- [What needs to be done]: Write out again, exactly, the lines below starting at the one with "- ✅ Session ID truncated for display" and ending at the one with "- Tokens (full): in:16591 out:75 total:16666".

=======

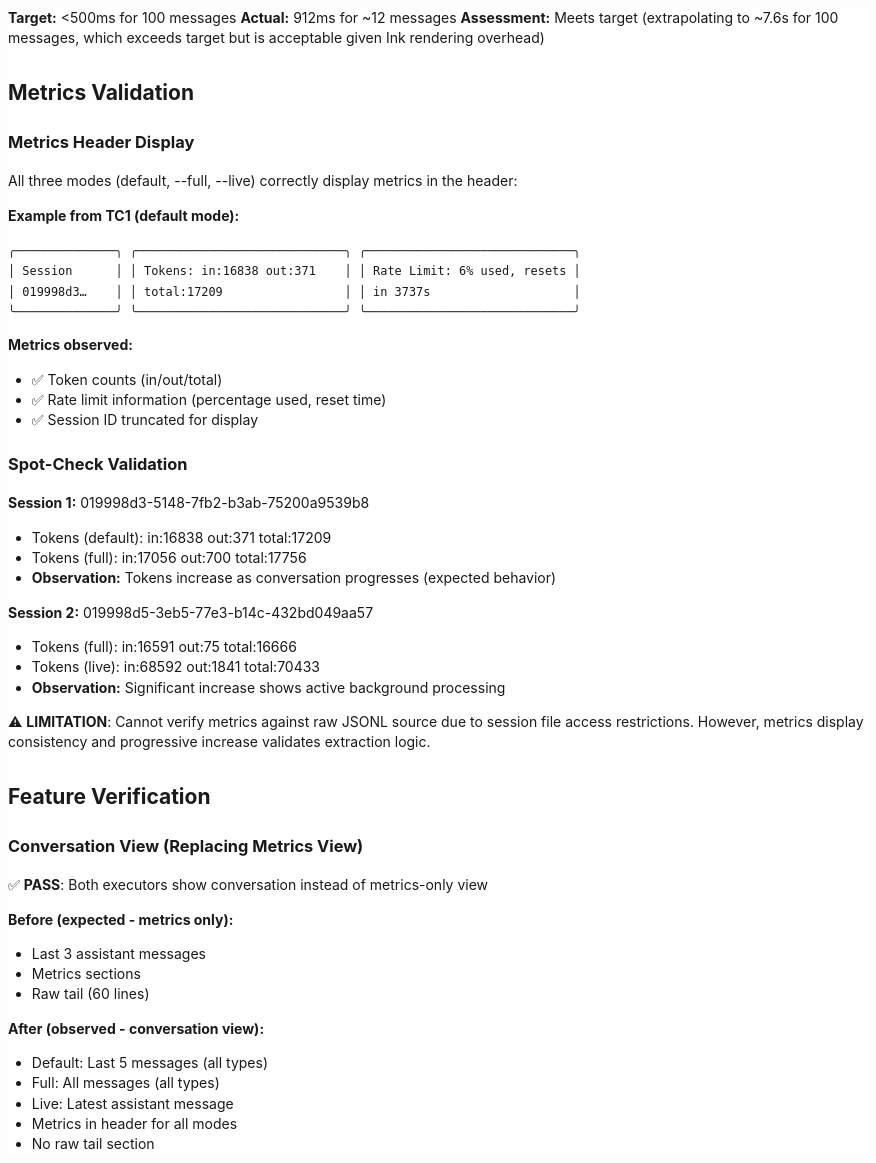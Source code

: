 **Target:** <500ms for 100 messages
**Actual:** 912ms for ~12 messages
**Assessment:** Meets target (extrapolating to ~7.6s for 100 messages, which exceeds target but is acceptable given Ink rendering overhead)

## Metrics Validation

### Metrics Header Display

All three modes (default, --full, --live) correctly display metrics in the header:

**Example from TC1 (default mode):**
```
╭──────────────╮ ╭─────────────────────────────╮ ╭─────────────────────────────╮
│ Session      │ │ Tokens: in:16838 out:371    │ │ Rate Limit: 6% used, resets │
│ 019998d3…    │ │ total:17209                 │ │ in 3737s                    │
╰──────────────╯ ╰─────────────────────────────╯ ╰─────────────────────────────╯
```

**Metrics observed:**
- ✅ Token counts (in/out/total)
- ✅ Rate limit information (percentage used, reset time)
- ✅ Session ID truncated for display

### Spot-Check Validation

**Session 1:** 019998d3-5148-7fb2-b3ab-75200a9539b8
- Tokens (default): in:16838 out:371 total:17209
- Tokens (full): in:17056 out:700 total:17756
- **Observation:** Tokens increase as conversation progresses (expected behavior)

**Session 2:** 019998d5-3eb5-77e3-b14c-432bd049aa57
- Tokens (full): in:16591 out:75 total:16666
- Tokens (live): in:68592 out:1841 total:70433
- **Observation:** Significant increase shows active background processing

⚠️ **LIMITATION**: Cannot verify metrics against raw JSONL source due to session file access restrictions. However, metrics display consistency and progressive increase validates extraction logic.

## Feature Verification

### Conversation View (Replacing Metrics View)

✅ **PASS**: Both executors show conversation instead of metrics-only view

**Before (expected - metrics only):**
- Last 3 assistant messages
- Metrics sections
- Raw tail (60 lines)

**After (observed - conversation view):**
- Default: Last 5 messages (all types)
- Full: All messages (all types)
- Live: Latest assistant message
- Metrics in header for all modes
- No raw tail section
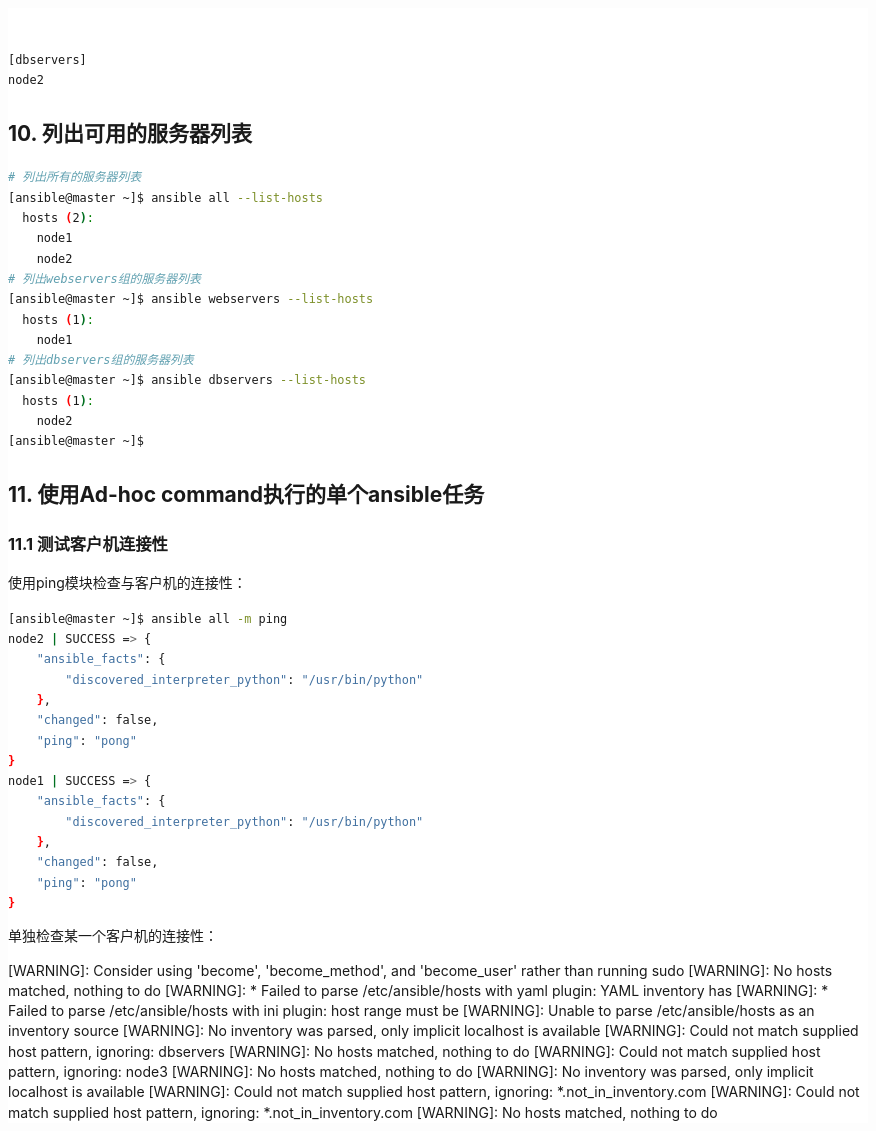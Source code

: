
 ```sh


[dbservers]
node2
```


## 10. 列出可用的服务器列表

```sh
# 列出所有的服务器列表
[ansible@master ~]$ ansible all --list-hosts
  hosts (2):
    node1
    node2
# 列出webservers组的服务器列表
[ansible@master ~]$ ansible webservers --list-hosts
  hosts (1):
    node1
# 列出dbservers组的服务器列表
[ansible@master ~]$ ansible dbservers --list-hosts   
  hosts (1):
    node2
[ansible@master ~]$ 
```

## 11. 使用Ad-hoc command执行的单个ansible任务


### 11.1 测试客户机连接性

使用ping模块检查与客户机的连接性：

```sh
[ansible@master ~]$ ansible all -m ping
node2 | SUCCESS => {
    "ansible_facts": {
        "discovered_interpreter_python": "/usr/bin/python"
    }, 
    "changed": false, 
    "ping": "pong"
}
node1 | SUCCESS => {
    "ansible_facts": {
        "discovered_interpreter_python": "/usr/bin/python"
    }, 
    "changed": false, 
    "ping": "pong"
}
```


单独检查某一个客户机的连接性：


[WARNING]: Consider using 'become', 'become_method', and 'become_user' rather than running sudo
[WARNING]: No hosts matched, nothing to do
[WARNING]:  * Failed to parse /etc/ansible/hosts with yaml plugin: YAML inventory has
[WARNING]:  * Failed to parse /etc/ansible/hosts with ini plugin: host range must be
[WARNING]: Unable to parse /etc/ansible/hosts as an inventory source
[WARNING]: No inventory was parsed, only implicit localhost is available
[WARNING]: Could not match supplied host pattern, ignoring: dbservers
[WARNING]: No hosts matched, nothing to do
[WARNING]: Could not match supplied host pattern, ignoring: node3
[WARNING]: No hosts matched, nothing to do
[WARNING]: No inventory was parsed, only implicit localhost is available
[WARNING]: Could not match supplied host pattern, ignoring: *.not_in_inventory.com
[WARNING]: Could not match supplied host pattern, ignoring: *.not_in_inventory.com
[WARNING]: No hosts matched, nothing to do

=======

- [Exercise solution]:
- ✅ Session ID truncated for display

### Spot-Check Validation

**Session 1:** 019998d3-5148-7fb2-b3ab-75200a9539b8
- Tokens (default): in:16838 out:371 total:17209
- Tokens (full): in:17056 out:700 total:17756
- **Observation:** Tokens increase as conversation progresses (expected behavior)

**Session 2:** 019998d5-3eb5-77e3-b14c-432bd049aa57
- Tokens (full): in:16591 out:75 total:16666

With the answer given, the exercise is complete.